In [1]:
import pandas as pd
import openpyxl

# Parsing Committee Assignment Data

Since various committee websites have unpredictable underlying HTML structure, I recommend that the team creates a spreadsheet of relevant info, and this notebook will bridge the gap from these spreadsheets to the database back-end of the LegTracker tool.

Outside of this notebook:
 - Download the manually created spreadsheet of committees (names with hyperlinks) and memberships
 - Connect to the database through terminal 
 - Download the `legislator` table from the database into the working directory
 - Upload the resulting CSVs into the database's `committee` and `committee_assignment` tables respectively

## Stage 1: Parse data for the committee table

In [2]:
def _get_link_if_exists(cell) -> str | None:
    try:
        return cell.hyperlink.target
    except AttributeError:
        return None

def extract_hyperlinks_from_xlsx(
    file_name: str, sheet_name: str, columns_to_parse: list[str], row_header: int = 1
) -> pd.DataFrame:
    df = pd.read_excel(file_name, sheet_name)
    ws = openpyxl.load_workbook(file_name)[sheet_name]
    for column in columns_to_parse:
        row_offset = row_header + 1
        column_index = list(df.columns).index(column) + 1
        df['webpage_link'] = [
            _get_link_if_exists(ws.cell(row=row_offset + i, column=column_index))
            for i in range(len(df[column]))
        ]
    return df

def parse_for_db(df):
    restructured = df.loc[:, ["Committee", "webpage_link"]]
    restructured.rename(columns={"Committee": "name"}, inplace=True)
    # CHANGE THE FOLLOWING LINE WITH A VALID CHAMBER ID
    restructured["chamber_id"] = 2 
    restructured = restructured[["chamber_id", "name", "webpage_link"]]
    restructured.to_csv('updated_committee_table.csv', index=False)

raw = extract_hyperlinks_from_xlsx(
    'senate_cmte_assignments.xlsx',
    'Sheet1', # CHANGE TO CORRECT SHEET NAME
    ['Committee']
)

parse_for_db(raw)

## Stage 2: Insert committee data and extract serial committee IDs

When transforming committee assignment data points, we need both the `legislator` table contents and (freshly) updated `committee` table contents.

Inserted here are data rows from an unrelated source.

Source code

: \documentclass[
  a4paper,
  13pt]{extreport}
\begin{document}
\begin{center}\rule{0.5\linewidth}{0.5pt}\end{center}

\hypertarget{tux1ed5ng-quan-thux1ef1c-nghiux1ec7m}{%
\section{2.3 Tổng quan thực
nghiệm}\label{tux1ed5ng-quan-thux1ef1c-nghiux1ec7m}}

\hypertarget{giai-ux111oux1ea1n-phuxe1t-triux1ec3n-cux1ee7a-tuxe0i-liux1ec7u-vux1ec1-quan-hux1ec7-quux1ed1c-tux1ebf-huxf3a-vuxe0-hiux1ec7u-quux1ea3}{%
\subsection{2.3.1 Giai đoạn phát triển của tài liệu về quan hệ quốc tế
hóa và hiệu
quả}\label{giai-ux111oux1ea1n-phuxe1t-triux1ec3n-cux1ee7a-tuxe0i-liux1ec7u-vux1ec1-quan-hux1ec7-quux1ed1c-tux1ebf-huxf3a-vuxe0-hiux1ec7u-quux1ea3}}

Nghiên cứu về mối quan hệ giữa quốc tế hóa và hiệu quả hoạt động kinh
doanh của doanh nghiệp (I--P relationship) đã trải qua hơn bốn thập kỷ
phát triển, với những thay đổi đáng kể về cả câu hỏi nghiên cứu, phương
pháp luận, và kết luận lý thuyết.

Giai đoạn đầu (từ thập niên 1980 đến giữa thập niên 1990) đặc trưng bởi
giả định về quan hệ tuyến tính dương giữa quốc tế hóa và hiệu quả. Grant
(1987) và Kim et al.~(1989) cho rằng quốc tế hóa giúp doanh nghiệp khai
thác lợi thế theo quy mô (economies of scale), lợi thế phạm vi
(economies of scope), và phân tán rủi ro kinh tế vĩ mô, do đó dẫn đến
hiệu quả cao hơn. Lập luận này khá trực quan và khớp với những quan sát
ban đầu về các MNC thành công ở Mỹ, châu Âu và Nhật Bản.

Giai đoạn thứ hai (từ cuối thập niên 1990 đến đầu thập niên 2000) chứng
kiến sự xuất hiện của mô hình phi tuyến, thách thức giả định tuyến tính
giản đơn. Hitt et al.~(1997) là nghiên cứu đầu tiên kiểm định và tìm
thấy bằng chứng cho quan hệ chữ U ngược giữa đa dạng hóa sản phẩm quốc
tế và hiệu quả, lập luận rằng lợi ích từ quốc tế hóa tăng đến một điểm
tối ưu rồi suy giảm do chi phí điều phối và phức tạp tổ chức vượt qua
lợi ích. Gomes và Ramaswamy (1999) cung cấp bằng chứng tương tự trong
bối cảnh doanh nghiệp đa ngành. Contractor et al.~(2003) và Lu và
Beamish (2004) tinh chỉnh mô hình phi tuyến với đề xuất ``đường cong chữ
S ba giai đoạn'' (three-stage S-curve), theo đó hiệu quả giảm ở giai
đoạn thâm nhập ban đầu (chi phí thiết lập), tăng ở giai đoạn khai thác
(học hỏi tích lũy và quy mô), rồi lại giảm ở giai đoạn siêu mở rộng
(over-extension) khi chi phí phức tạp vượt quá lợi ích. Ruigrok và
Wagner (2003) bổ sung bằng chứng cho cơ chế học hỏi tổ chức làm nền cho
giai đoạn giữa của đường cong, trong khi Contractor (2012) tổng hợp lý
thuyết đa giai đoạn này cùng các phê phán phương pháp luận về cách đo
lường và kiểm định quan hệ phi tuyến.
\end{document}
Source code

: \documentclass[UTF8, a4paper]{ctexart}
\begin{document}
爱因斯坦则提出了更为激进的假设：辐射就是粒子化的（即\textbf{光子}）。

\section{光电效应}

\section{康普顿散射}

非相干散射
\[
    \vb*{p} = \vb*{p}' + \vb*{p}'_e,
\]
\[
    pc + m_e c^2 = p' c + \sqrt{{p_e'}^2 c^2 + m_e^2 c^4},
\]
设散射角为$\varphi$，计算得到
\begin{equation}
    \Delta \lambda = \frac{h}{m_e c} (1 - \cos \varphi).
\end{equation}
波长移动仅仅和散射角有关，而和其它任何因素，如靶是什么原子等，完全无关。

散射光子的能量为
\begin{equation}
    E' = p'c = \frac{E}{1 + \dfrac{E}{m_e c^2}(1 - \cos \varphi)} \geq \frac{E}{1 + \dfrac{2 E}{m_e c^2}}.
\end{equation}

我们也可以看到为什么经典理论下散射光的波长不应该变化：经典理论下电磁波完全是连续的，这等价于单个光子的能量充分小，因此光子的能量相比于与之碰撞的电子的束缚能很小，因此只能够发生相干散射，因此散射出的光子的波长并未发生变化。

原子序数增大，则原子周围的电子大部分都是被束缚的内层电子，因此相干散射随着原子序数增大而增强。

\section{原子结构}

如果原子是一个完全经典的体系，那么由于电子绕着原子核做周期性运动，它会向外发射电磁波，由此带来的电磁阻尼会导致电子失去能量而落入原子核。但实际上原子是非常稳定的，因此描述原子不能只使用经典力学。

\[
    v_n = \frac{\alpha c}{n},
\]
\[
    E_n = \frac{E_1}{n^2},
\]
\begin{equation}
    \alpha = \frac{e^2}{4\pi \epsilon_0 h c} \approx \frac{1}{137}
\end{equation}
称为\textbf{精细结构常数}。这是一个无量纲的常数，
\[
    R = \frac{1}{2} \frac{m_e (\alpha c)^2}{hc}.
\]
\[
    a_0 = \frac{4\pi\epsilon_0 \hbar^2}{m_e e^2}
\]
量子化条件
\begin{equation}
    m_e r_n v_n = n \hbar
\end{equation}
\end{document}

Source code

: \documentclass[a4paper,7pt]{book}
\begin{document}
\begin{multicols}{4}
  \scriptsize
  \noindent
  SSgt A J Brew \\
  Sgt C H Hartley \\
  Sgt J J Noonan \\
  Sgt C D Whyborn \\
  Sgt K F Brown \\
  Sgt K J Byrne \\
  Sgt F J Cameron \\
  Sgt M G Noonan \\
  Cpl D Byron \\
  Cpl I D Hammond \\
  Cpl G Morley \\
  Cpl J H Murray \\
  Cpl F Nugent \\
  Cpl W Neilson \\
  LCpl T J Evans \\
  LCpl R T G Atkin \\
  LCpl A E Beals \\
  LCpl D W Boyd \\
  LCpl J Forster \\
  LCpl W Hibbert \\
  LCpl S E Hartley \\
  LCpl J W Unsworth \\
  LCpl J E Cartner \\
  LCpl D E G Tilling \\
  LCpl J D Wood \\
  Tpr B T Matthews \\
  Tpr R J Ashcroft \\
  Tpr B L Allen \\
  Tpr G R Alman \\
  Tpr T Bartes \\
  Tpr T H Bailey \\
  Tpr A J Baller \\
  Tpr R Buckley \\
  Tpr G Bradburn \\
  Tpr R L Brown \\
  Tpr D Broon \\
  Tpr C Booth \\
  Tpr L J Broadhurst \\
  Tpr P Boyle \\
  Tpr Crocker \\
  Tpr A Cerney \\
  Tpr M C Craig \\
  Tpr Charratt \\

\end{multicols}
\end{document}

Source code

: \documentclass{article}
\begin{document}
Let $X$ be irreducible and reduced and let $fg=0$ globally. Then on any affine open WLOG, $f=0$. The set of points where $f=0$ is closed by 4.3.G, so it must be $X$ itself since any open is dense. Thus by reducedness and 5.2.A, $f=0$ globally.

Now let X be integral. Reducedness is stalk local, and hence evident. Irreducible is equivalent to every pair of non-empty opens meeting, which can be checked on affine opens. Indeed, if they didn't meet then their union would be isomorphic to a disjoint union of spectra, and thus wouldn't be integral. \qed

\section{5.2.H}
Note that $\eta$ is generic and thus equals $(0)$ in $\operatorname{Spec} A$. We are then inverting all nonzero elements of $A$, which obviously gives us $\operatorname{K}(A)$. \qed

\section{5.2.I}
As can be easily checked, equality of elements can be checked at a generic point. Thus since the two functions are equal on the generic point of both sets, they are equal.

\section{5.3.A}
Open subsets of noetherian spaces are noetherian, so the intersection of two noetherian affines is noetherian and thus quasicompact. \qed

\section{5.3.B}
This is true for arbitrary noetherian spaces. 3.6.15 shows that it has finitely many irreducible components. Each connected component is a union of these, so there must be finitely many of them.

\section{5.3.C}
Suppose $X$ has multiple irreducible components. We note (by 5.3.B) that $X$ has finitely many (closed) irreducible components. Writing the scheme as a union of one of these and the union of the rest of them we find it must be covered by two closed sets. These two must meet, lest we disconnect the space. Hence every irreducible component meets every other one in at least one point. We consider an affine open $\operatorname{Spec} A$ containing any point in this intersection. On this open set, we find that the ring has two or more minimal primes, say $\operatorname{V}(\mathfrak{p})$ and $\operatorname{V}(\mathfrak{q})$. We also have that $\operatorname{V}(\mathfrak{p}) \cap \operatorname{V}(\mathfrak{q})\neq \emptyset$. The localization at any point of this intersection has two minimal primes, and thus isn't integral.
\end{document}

The combination allows us to create the `legislator_id` and `committee_id` pairing that defines an assignment.

Before running the next blocks of code, make sure to upsert the newly created committee data into the table. Then, download it to the working directory so we have access to the updated `committee_id` mapping for the following code.

In [3]:
db_committee = pd.read_csv('db_committee.csv')
db_committee = db_committee.loc[db_committee.chamber_id == 2, :] # CHANGE THIS CONDITIONAL FILTER TO THE CORRECT CHAMBER ID

In [4]:
db_legislator = pd.read_csv('db_legislator.csv')
db_legislator.rename(columns={'name': 'legislator_name'}, inplace=True)

## Stage 3: Parse Committee Assignments and Map to ID values

In [5]:
import re
def transform_name(name):
    name = name.strip()
    parts = re.split(r'\s+', name.replace(',', ''))
    no_title = len(name.split(",")) == 1
    if no_title:
        return f"{parts[-1]}, {' '.join(parts[0:-1])}"
    else:
        return f"{parts[-2]}, {' '.join(parts[0:-2])}, {parts[-1].replace(',', '')}"

In [9]:
# each row in the raw data is a committee, total length is N committees
# each element of the result list is a committee membership, total length is (at most) N committees * M members
# for each cell in that row, create a sublist of the target format [committee_name, chamber_id, legislator_name, assignment_type]
# if cell is column 0, set to "committee_name" value
# if cell is column 1 or 2, assignment_type is "chair" or "vice chair"
# if cell column >= 3, assignment_type is "member"

def parse_assignments(df, chamber_id):
    result = list()
    for i in range(len(df)):
        committee_name = df.iloc[i, 0]
        for j in range(1, len(df.columns)):
            cell = df.iloc[i, j]
            if type(cell) == str: 
                if ".gov" in cell:
                    continue
                else:
                    curr = [committee_name, chamber_id, transform_name(cell)] 
                    if j == 1:
                        curr.append("Chair")
                    elif j == 2:
                        curr.append("Vice Chair")
                    elif "Member" in df.columns[j]:
                        curr.append("Member")
                    result.append(curr)
            else:
                continue
    return pd.DataFrame(result, columns=['name', 'chamber_id', 'legislator_name', 'assignment_type'])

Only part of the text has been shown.